In [None]:
import gudhi as gd
import pickle as pkl
import numpy as np
import matplotlib.pyplot as plt
import time
import itertools

In [None]:
with open('semantic_point_cloud.pickle', 'rb') as file:
    full_data = pkl.load(file)

print(f"type {type(full_data)}, shape {full_data.shape}")
full_data[:5,:5]

Separate names and inspect values

In [None]:
names = full_data[:, 0]
data = full_data[:, 1:]

plt.hist(data.flatten(), bins=100, edgecolor='black')
plt.xlabel('Value')
plt.ylabel('Frequency')
plt.title('Histogram of Values')
plt.show()

Reverting data to represent proximity instead of relational strength. Explicitly, we consider 10 - data where max(data) is 9.3.

In [None]:
plt.hist((10-data).flatten(), bins=100, edgecolor='black')
plt.xlabel('Value')
plt.ylabel('Frequency')
plt.title('Histogram of Values')
plt.show()

Filter the data

In [None]:
interesting_words = np.random.choice(data.shape[0], 300, replace=False)
sub_words_data = data[interesting_words,:]
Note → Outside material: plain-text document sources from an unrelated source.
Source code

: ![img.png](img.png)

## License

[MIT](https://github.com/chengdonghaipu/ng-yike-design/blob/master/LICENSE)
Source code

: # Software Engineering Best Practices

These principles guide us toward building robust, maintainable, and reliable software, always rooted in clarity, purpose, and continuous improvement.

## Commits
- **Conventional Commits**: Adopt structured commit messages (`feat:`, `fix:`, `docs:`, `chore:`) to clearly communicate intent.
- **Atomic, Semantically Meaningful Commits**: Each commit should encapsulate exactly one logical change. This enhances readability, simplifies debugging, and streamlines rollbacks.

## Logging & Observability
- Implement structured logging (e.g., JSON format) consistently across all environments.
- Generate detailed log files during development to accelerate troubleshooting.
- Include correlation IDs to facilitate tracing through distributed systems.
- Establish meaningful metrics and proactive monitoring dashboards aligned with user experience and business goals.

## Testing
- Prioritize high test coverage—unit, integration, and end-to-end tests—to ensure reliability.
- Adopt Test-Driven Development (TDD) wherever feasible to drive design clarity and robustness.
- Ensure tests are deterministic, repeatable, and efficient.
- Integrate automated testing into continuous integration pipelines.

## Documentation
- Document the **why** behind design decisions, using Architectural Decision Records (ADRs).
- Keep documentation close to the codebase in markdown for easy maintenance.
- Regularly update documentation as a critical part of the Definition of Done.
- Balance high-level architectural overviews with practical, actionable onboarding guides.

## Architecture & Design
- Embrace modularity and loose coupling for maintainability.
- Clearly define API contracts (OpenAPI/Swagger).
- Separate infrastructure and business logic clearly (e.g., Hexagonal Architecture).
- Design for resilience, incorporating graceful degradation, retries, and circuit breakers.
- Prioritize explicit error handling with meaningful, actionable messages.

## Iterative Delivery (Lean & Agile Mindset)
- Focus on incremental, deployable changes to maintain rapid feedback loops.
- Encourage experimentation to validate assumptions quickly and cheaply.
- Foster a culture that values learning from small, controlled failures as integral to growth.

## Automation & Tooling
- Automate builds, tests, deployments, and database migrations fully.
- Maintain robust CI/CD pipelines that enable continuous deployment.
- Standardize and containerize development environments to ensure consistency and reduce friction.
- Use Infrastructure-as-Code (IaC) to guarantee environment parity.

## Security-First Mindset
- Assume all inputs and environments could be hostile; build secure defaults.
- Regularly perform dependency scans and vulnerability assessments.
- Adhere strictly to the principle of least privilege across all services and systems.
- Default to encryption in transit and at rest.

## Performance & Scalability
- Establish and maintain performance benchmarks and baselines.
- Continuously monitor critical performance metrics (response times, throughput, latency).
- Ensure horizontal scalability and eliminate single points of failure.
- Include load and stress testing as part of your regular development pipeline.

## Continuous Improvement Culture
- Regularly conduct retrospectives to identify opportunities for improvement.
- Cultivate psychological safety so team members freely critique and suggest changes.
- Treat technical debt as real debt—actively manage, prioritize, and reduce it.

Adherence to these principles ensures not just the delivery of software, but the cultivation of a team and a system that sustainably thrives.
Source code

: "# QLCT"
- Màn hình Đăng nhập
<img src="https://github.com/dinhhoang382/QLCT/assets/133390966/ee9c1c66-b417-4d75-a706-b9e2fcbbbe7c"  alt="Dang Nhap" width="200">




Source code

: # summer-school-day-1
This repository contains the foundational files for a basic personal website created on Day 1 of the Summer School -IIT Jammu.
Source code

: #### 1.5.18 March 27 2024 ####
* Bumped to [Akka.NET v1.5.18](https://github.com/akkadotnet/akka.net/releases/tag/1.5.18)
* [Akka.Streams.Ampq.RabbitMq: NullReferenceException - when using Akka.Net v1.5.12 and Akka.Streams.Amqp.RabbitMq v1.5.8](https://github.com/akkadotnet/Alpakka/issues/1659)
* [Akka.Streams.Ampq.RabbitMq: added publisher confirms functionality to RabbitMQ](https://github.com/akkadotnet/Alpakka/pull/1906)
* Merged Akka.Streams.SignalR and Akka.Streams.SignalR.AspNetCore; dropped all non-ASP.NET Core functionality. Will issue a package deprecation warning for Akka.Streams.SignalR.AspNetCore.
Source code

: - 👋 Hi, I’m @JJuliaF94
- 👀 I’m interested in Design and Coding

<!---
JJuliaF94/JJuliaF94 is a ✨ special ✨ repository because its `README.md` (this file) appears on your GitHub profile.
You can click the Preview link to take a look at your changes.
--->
interesting_groundings = [1,4,7,13,19]
cardinality = 3

Compute the barcode for each subset of interesting groundings of the given cardinality

In [None]:
barcodes = []
times = []
combinations = list(itertools.combinations(interesting_groundings, cardinality))
for combo in combinations:
    start_time = time.time()
    combo_data = sub_words_data[:, combo]
    rips_complex = gd.RipsComplex(points=combo_data, max_edge_length=10)
    simplex_tree = rips_complex.create_simplex_tree(max_dimension=2)
    barcode = simplex_tree.persistence()
    barcodes.append(barcode)
    end_time = time.time()
    times.append(end_time - start_time)
print(f"Max time of {len(combinations)} computations was {max(times)}")

We will compute all bottleneck distances between computed barcodes. The hypothesis is that the closer they are the more related the groundings are. Even more vaguely, the shape of the data is correlated to the meaning of the coordinates used to represent it.  

In [None]:
zero_barcodes, one_barcodes = [], []
for barcode in barcodes:
    zero_barcodes.append([value for key, value in barcode if key == 0])
    one_barcodes.append([value for key, value in barcode if key == 1])

n = len(barcodes)
zero_bottleneck_distances = np.zeros((n, n))
one_bottleneck_distances = np.zeros((n, n))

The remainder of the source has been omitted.